• _What to do_
Look through the entries that follow and count the lines with the word "Dockerfile". The reply is that number alone.

Source texts of formatted documents
+---+

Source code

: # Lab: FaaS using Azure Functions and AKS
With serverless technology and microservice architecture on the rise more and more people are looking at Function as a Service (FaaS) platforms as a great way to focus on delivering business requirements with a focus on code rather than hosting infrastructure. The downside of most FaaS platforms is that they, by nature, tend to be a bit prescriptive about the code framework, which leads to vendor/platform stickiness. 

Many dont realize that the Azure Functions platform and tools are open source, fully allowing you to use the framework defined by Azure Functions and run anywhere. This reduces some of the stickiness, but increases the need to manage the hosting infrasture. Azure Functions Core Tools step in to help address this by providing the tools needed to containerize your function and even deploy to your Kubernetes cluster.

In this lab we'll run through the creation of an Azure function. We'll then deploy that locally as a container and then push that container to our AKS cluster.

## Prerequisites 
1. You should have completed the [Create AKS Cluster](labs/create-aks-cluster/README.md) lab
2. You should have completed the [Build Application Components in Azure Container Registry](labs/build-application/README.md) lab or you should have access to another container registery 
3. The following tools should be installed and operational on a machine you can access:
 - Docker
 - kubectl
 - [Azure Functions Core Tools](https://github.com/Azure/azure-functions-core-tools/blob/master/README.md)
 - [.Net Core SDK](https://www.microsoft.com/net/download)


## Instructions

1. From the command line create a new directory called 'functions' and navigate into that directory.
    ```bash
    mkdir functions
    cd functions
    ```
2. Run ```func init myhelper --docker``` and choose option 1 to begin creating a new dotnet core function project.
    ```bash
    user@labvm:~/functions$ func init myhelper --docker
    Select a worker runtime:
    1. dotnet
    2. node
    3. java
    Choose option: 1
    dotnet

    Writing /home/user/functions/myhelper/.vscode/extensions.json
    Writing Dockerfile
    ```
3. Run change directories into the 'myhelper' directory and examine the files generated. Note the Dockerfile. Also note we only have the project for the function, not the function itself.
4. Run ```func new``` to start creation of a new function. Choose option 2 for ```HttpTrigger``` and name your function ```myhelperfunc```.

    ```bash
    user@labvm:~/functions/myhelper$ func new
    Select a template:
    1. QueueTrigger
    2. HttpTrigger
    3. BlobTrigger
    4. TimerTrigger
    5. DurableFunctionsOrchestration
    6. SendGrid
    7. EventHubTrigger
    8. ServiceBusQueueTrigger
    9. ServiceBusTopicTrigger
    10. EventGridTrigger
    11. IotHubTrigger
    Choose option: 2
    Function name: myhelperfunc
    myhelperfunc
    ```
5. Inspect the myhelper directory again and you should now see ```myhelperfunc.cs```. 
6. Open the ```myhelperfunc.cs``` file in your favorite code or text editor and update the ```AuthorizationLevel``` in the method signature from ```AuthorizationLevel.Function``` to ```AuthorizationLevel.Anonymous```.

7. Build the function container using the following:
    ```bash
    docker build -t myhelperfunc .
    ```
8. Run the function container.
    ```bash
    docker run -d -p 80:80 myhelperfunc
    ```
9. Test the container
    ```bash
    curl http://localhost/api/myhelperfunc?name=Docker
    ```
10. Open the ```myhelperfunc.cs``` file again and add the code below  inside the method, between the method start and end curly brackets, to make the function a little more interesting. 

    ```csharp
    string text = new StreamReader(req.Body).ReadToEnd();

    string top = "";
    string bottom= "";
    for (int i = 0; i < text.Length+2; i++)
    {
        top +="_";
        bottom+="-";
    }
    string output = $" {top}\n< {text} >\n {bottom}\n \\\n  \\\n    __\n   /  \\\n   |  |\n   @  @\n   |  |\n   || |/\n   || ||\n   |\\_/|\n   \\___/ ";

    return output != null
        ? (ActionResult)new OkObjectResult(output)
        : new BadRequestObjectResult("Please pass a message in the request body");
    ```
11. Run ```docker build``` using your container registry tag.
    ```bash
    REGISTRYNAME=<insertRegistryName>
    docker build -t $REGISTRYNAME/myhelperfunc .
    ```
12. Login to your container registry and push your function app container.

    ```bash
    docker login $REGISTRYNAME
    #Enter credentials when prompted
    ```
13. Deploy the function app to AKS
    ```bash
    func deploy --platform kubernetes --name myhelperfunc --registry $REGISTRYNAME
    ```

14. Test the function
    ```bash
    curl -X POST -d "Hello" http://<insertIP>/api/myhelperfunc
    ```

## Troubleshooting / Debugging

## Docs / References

+---+

• _Task result_
2